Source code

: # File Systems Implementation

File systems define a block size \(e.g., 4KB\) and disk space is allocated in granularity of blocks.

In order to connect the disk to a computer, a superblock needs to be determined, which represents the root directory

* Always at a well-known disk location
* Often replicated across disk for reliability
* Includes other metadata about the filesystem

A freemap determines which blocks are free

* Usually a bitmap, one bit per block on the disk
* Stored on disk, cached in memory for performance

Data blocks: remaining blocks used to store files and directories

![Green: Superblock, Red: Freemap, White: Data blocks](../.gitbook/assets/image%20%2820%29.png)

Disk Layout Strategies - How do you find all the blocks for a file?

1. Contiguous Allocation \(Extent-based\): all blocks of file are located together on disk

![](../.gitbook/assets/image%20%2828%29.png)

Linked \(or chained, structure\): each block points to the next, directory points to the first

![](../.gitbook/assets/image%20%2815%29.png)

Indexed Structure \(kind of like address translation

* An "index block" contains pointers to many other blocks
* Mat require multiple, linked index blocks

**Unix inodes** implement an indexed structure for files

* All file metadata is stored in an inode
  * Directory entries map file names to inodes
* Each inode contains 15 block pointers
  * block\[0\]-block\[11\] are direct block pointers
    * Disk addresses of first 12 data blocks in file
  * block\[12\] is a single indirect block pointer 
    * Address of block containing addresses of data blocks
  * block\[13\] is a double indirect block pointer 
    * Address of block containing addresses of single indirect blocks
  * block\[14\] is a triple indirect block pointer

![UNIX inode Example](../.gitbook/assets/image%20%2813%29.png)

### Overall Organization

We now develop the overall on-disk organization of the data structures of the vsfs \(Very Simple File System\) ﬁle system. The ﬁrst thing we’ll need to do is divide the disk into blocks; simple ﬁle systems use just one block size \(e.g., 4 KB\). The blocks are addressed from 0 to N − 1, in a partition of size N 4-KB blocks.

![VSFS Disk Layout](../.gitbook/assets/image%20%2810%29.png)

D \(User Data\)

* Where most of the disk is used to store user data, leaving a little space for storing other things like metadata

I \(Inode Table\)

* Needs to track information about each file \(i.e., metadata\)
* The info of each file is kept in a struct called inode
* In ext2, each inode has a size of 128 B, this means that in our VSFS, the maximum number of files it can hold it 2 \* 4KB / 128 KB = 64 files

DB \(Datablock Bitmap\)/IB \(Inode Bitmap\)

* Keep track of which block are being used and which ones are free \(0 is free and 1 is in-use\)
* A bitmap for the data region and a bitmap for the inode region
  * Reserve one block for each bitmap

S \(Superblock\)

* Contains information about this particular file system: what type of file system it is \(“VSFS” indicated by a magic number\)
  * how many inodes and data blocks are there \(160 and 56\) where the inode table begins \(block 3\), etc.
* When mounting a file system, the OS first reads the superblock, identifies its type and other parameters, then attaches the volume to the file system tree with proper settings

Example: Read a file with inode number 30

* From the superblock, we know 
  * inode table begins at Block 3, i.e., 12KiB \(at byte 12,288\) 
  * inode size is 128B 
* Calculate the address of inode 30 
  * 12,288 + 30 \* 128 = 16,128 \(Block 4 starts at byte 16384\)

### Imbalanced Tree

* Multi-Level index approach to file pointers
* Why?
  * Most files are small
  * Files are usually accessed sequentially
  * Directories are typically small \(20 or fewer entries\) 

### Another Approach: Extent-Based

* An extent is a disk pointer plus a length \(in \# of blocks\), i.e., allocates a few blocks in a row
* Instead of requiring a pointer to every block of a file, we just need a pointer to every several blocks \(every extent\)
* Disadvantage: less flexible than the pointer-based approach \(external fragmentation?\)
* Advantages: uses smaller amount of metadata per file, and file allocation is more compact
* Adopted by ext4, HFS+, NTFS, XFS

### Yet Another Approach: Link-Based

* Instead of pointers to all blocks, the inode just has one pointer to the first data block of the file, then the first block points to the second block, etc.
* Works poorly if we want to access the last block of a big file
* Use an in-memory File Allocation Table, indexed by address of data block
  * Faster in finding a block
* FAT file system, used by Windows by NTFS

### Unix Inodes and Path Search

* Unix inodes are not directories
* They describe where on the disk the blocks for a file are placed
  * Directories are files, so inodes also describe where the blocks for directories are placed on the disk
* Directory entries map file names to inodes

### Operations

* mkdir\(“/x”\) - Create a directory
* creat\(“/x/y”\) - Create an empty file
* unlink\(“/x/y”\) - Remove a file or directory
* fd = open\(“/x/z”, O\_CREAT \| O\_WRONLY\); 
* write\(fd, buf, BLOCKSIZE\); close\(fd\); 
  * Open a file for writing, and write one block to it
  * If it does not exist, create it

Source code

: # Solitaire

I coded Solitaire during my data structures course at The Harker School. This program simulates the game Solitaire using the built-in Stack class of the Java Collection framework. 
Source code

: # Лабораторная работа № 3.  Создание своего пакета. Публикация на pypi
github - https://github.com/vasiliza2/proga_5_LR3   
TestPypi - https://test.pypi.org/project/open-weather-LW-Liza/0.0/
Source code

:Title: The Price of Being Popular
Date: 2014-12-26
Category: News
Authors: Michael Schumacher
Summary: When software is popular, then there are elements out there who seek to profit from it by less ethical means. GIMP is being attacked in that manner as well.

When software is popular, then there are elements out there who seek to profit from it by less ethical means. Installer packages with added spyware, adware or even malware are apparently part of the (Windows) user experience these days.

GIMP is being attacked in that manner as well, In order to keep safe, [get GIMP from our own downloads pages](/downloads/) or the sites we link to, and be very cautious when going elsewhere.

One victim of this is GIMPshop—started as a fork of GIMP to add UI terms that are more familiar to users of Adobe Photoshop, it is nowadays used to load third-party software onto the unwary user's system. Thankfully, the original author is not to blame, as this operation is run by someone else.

····················

• [Task to complete]: Each of the entries above should be written out again exactly.

• [Task result]:
Source code

: # File Systems Implementation

File systems define a block size \(e.g., 4KB\) and disk space is allocated in granularity of blocks.

In order to connect the disk to a computer, a superblock needs to be determined, which represents the root directory

* Always at a well-known disk location
* Often replicated across disk for reliability
* Includes other metadata about the filesystem

A freemap determines which blocks are free

* Usually a bitmap, one bit per block on the disk
* Stored on disk, cached in memory for performance

Data blocks: remaining blocks used to store files and directories

![Green: Superblock, Red: Freemap, White: Data blocks](../.gitbook/assets/image%20%2820%29.png)

Disk Layout Strategies - How do you find all the blocks for a file?

1. Contiguous Allocation \(Extent-based\): all blocks of file are located together on disk

![](../.gitbook/assets/image%20%2828%29.png)

Linked \(or chained, structure\): each block points to the next, directory points to the first

![](../.gitbook/assets/image%20%2815%29.png)

Indexed Structure \(kind of like address translation

* An "index block" contains pointers to many other blocks
* Mat require multiple, linked index blocks

**Unix inodes** implement an indexed structure for files

* All file metadata is stored in an inode
  * Directory entries map file names to inodes
* Each inode contains 15 block pointers
  * block\[0\]-block\[11\] are direct block pointers
    * Disk addresses of first 12 data blocks in file
  * block\[12\] is a single indirect block pointer 
    * Address of block containing addresses of data blocks
  * block\[13\] is a double indirect block pointer 
    * Address of block containing addresses of single indirect blocks
  * block\[14\] is a triple indirect block pointer

![UNIX inode Example](../.gitbook/assets/image%20%2813%29.png)

### Overall Organization

We now develop the overall on-disk organization of the data structures of the vsfs \(Very Simple File System\) ﬁle system. The ﬁrst thing we’ll need to do is divide the disk into blocks; simple ﬁle systems use just one block size \(e.g., 4 KB\). The blocks are addressed from 0 to N − 1, in a partition of size N 4-KB blocks.

![VSFS Disk Layout](../.gitbook/assets/image%20%2810%29.png)

D \(User Data\)

* Where most of the disk is used to store user data, leaving a little space for storing other things like metadata

I \(Inode Table\)

* Needs to track information about each file \(i.e., metadata\)
* The info of each file is kept in a struct called inode
* In ext2, each inode has a size of 128 B, this means that in our VSFS, the maximum number of files it can hold it 2 \* 4KB / 128 KB = 64 files

DB \(Datablock Bitmap\)/IB \(Inode Bitmap\)

* Keep track of which block are being used and which ones are free \(0 is free and 1 is in-use\)
* A bitmap for the data region and a bitmap for the inode region
  * Reserve one block for each bitmap

S \(Superblock\)

* Contains information about this particular file system: what type of file system it is \(“VSFS” indicated by a magic number\)
  * how many inodes and data blocks are there \(160 and 56\) where the inode table begins \(block 3\), etc.
* When mounting a file system, the OS first reads the superblock, identifies its type and other parameters, then attaches the volume to the file system tree with proper settings

Example: Read a file with inode number 30

* From the superblock, we know 
  * inode table begins at Block 3, i.e., 12KiB \(at byte 12,288\) 
  * inode size is 128B 
* Calculate the address of inode 30 
  * 12,288 + 30 \* 128 = 16,128 \(Block 4 starts at byte 16384\)

### Imbalanced Tree

* Multi-Level index approach to file pointers
* Why?
  * Most files are small
  * Files are usually accessed sequentially
  * Directories are typically small \(20 or fewer entries\) 

### Another Approach: Extent-Based

* An extent is a disk pointer plus a length \(in \# of blocks\), i.e., allocates a few blocks in a row
* Instead of requiring a pointer to every block of a file, we just need a pointer to every several blocks \(every extent\)
* Disadvantage: less flexible than the pointer-based approach \(external fragmentation?\)
* Advantages: uses smaller amount of metadata per file, and file allocation is more compact
* Adopted by ext4, HFS+, NTFS, XFS

### Yet Another Approach: Link-Based

* Instead of pointers to all blocks, the inode just has one pointer to the first data block of the file, then the first block points to the second block, etc.
* Works poorly if we want to access the last block of a big file
* Use an in-memory File Allocation Table, indexed by address of data block
  * Faster in finding a block
* FAT file system, used by Windows by NTFS

### Unix Inodes and Path Search

* Unix inodes are not directories
* They describe where on the disk the blocks for a file are placed
  * Directories are files, so inodes also describe where the blocks for directories are placed on the disk
* Directory entries map file names to inodes

### Operations

* mkdir\(“/x”\) - Create a directory
* creat\(“/x/y”\) - Create an empty file
* unlink\(“/x/y”\) - Remove a file or directory
* fd = open\(“/x/z”, O\_CREAT \| O\_WRONLY\); 
* write\(fd, buf, BLOCKSIZE\); close\(fd\); 
  * Open a file for writing, and write one block to it
  * If it does not exist, create it

Source code

: # Solitaire

I coded Solitaire during my data structures course at The Harker School. This program simulates the game Solitaire using the built-in Stack class of the Java Collection framework. 
Source code

: # Лабораторная работа № 3.  Создание своего пакета. Публикация на pypi
github - https://github.com/vasiliza2/proga_5_LR3   
TestPypi - https://test.pypi.org/project/open-weather-LW-Liza/0.0/
Source code

:Title: The Price of Being Popular
Date: 2014-12-26
Category: News
Authors: Michael Schumacher
Summary: When software is popular, then there are elements out there who seek to profit from it by less ethical means. GIMP is being attacked in that manner as well.

When software is popular, then there are elements out there who seek to profit from it by less ethical means. Installer packages with added spyware, adware or even malware are apparently part of the (Windows) user experience these days.

GIMP is being attacked in that manner as well, In order to keep safe, [get GIMP from our own downloads pages](/downloads/) or the sites we link to, and be very cautious when going elsewhere.

One victim of this is GIMPshop—started as a fork of GIMP to add UI terms that are more familiar to users of Adobe Photoshop, it is nowadays used to load third-party software onto the unwary user's system. Thankfully, the original author is not to blame, as this operation is run by someone else.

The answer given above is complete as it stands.